A randomised controlled single-centre open-label pharmacokinetic study to examine various approaches of nicotine delivery using electronic cigarettes

Smokers who switch completely to e-cigarettes may reduce their relative risk of tobacco-related disease. Effective nicotine delivery from e-cigarettes is important in consumer acceptance. We assessed whether protonated nicotine and e-cigarette devices delivering greater aerosol mass increase nicotine delivery and product liking.

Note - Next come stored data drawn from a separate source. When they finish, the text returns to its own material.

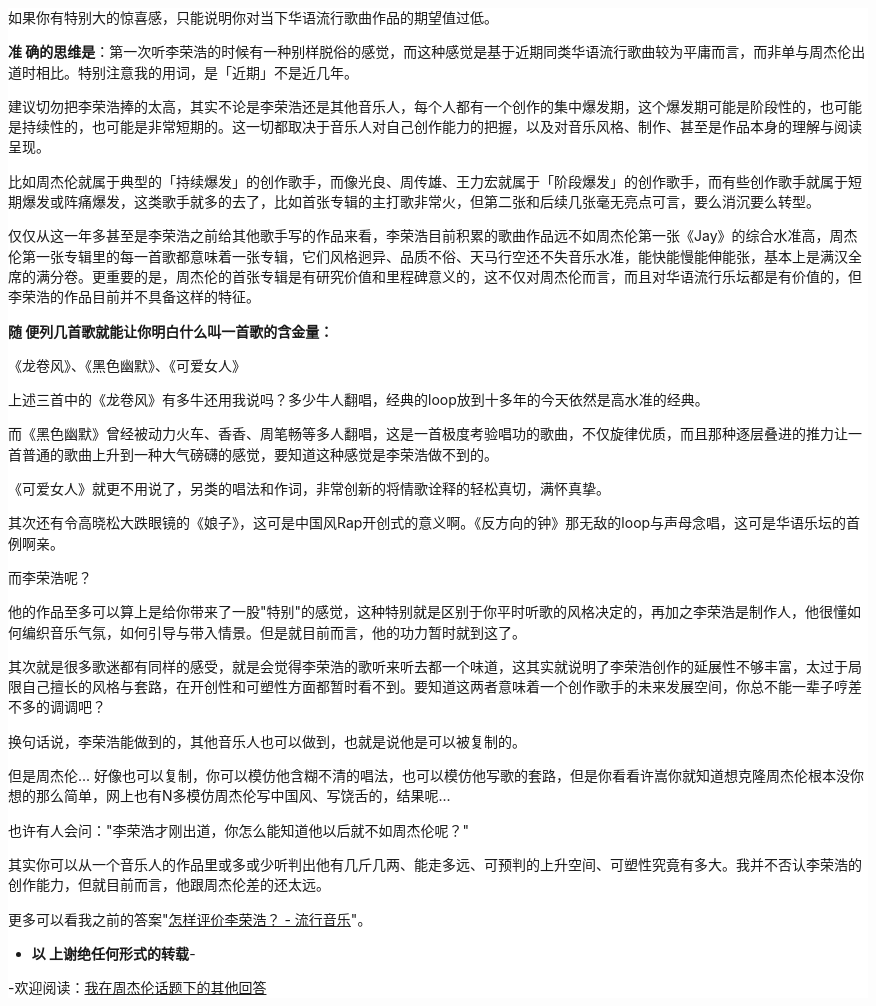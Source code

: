 如果你有特别大的惊喜感，只能说明你对当下华语流行歌曲作品的期望值过低。

  

 **准
确的思维是**：第一次听李荣浩的时候有一种别样脱俗的感觉，而这种感觉是基于近期同类华语流行歌曲较为平庸而言，而非单与周杰伦出道时相比。特别注意我的用词，是「近期」不是近几年。

  

建议切勿把李荣浩捧的太高，其实不论是李荣浩还是其他音乐人，每个人都有一个创作的集中爆发期，这个爆发期可能是阶段性的，也可能是持续性的，也可能是非常短期的。这一切都取决于音乐人对自己创作能力的把握，以及对音乐风格、制作、甚至是作品本身的理解与阅读呈现。

  

比如周杰伦就属于典型的「持续爆发」的创作歌手，而像光良、周传雄、王力宏就属于「阶段爆发」的创作歌手，而有些创作歌手就属于短期爆发或阵痛爆发，这类歌手就多的去了，比如首张专辑的主打歌非常火，但第二张和后续几张毫无亮点可言，要么消沉要么转型。

  

仅仅从这一年多甚至是李荣浩之前给其他歌手写的作品来看，李荣浩目前积累的歌曲作品远不如周杰伦第一张《Jay》的综合水准高，周杰伦第一张专辑里的每一首歌都意味着一张专辑，它们风格迥异、品质不俗、天马行空还不失音乐水准，能快能慢能伸能张，基本上是满汉全席的满分卷。更重要的是，周杰伦的首张专辑是有研究价值和里程碑意义的，这不仅对周杰伦而言，而且对华语流行乐坛都是有价值的，但李荣浩的作品目前并不具备这样的特征。

  

 **随 便列几首歌就能让你明白什么叫一首歌的含金量：**

《龙卷风》、《黑色幽默》、《可爱女人》

上述三首中的《龙卷风》有多牛还用我说吗？多少牛人翻唱，经典的loop放到十多年的今天依然是高水准的经典。

而《黑色幽默》曾经被动力火车、香香、周笔畅等多人翻唱，这是一首极度考验唱功的歌曲，不仅旋律优质，而且那种逐层叠进的推力让一首普通的歌曲上升到一种大气磅礴的感觉，要知道这种感觉是李荣浩做不到的。

《可爱女人》就更不用说了，另类的唱法和作词，非常创新的将情歌诠释的轻松真切，满怀真挚。

其次还有令高晓松大跌眼镜的《娘子》，这可是中国风Rap开创式的意义啊。《反方向的钟》那无敌的loop与声母念唱，这可是华语乐坛的首例啊亲。

  

而李荣浩呢？

他的作品至多可以算上是给你带来了一股"特别"的感觉，这种特别就是区别于你平时听歌的风格决定的，再加之李荣浩是制作人，他很懂如何编织音乐气氛，如何引导与带入情景。但是就目前而言，他的功力暂时就到这了。

其次就是很多歌迷都有同样的感受，就是会觉得李荣浩的歌听来听去都一个味道，这其实就说明了李荣浩创作的延展性不够丰富，太过于局限自己擅长的风格与套路，在开创性和可塑性方面都暂时看不到。要知道这两者意味着一个创作歌手的未来发展空间，你总不能一辈子哼差不多的调调吧？

  

  

换句话说，李荣浩能做到的，其他音乐人也可以做到，也就是说他是可以被复制的。

但是周杰伦...
好像也可以复制，你可以模仿他含糊不清的唱法，也可以模仿他写歌的套路，但是你看看许嵩你就知道想克隆周杰伦根本没你想的那么简单，网上也有N多模仿周杰伦写中国风、写饶舌的，结果呢...

  

也许有人会问："李荣浩才刚出道，你怎么能知道他以后就不如周杰伦呢？"

其实你可以从一个音乐人的作品里或多或少听判出他有几斤几两、能走多远、可预判的上升空间、可塑性究竟有多大。我并不否认李荣浩的创作能力，但就目前而言，他跟周杰伦差的还太远。

  

更多可以看我之前的答案"[怎样评价李荣浩？ \- 流行音乐](http://www.zhihu.com/question/21972743)"。

  

- **以 上谢绝任何形式的转载**-

-欢迎阅读：[我在周杰伦话题下的其他回答](http://www.zhihu.com/people/linaoshi/topic/19579244/answers)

A randomised controlled non-blinded eight-arm crossover study was used to assess plasma nicotine pharmacokinetics and product liking for two e-cigarettes (Vype ePen3 and Vype ePen) with various nicotine e-liquid formulations and a conventional cigarette among 24 healthy dual-users of cigarettes and e-cigarettes. Product use and puff count were also assessed. Results show that nicotine bioavailability was greater for Vype ePen3 with greater aerosol mass delivery than for Vype ePen (C max , p = 0.0073; AUC 0–120 min , p = 0.0102). Protonated nicotine (18 mg/mL, medium protonation) e-liquid yielded higher nicotine bioavailability than unprotonated nicotine (18 mg/mL) e-liquid (C max , p = 0.0001; AUC 0–120 min , p = 0.0026). There was no significant difference in T max between e-liquids. Nicotine bioavailability did not differ between nicotine benzoate formulation (30 mg/mL nicotine, high protonation) and combustible cigarettes (C max , p = 0.79; AUC 0–120 min , p = 0.13). Vype ePen3 with protonated nicotine delivers nicotine more efficiently with the potential to increase product liking relative to earlier devices using unprotonated e-liquid.